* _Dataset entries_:

★ ★ ★ ★

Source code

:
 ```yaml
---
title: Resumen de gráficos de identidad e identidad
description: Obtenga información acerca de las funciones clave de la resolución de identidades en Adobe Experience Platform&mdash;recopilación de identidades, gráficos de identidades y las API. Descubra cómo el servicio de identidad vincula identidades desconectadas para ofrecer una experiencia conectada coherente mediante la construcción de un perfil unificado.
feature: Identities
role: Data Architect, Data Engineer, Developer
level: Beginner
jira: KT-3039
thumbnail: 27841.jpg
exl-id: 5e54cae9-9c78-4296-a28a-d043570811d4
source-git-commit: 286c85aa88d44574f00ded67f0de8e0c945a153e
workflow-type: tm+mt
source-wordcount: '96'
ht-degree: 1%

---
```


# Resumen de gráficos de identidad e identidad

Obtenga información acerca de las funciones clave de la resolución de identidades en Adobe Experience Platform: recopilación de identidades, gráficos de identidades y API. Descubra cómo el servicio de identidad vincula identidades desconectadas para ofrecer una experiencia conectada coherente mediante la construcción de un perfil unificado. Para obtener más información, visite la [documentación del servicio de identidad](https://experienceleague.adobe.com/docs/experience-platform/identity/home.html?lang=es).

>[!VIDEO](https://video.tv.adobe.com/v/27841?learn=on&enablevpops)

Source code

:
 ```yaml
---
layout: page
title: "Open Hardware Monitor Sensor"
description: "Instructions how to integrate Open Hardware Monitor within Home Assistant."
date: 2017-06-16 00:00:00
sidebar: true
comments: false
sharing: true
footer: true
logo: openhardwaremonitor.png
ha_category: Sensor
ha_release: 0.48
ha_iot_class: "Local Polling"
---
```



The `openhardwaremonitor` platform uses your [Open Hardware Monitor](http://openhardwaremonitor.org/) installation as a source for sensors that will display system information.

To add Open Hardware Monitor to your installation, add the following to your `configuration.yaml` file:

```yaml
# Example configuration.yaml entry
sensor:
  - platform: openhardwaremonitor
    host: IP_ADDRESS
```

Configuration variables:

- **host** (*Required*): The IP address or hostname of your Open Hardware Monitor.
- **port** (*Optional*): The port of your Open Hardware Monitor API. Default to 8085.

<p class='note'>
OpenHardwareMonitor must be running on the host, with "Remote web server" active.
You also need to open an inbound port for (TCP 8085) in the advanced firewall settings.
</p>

★ ★ ★ ★

* _Task to carry out_:
The lines from the beginning of the records through the line containing "# Resumen de" should be reproduced exactly. Include nothing else.

* _Output of the exercise_:
Source code

:
 ```yaml
---
title: Resumen de gráficos de identidad e identidad
description: Obtenga información acerca de las funciones clave de la resolución de identidades en Adobe Experience Platform&mdash;recopilación de identidades, gráficos de identidades y las API. Descubra cómo el servicio de identidad vincula identidades desconectadas para ofrecer una experiencia conectada coherente mediante la construcción de un perfil unificado.
feature: Identities
role: Data Architect, Data Engineer, Developer
level: Beginner
jira: KT-3039
thumbnail: 27841.jpg
exl-id: 5e54cae9-9c78-4296-a28a-d043570811d4
source-git-commit: 286c85aa88d44574f00ded67f0de8e0c945a153e
workflow-type: tm+mt
source-wordcount: '96'
ht-degree: 1%

---
```


# Resumen de gráficos de identidad e identidad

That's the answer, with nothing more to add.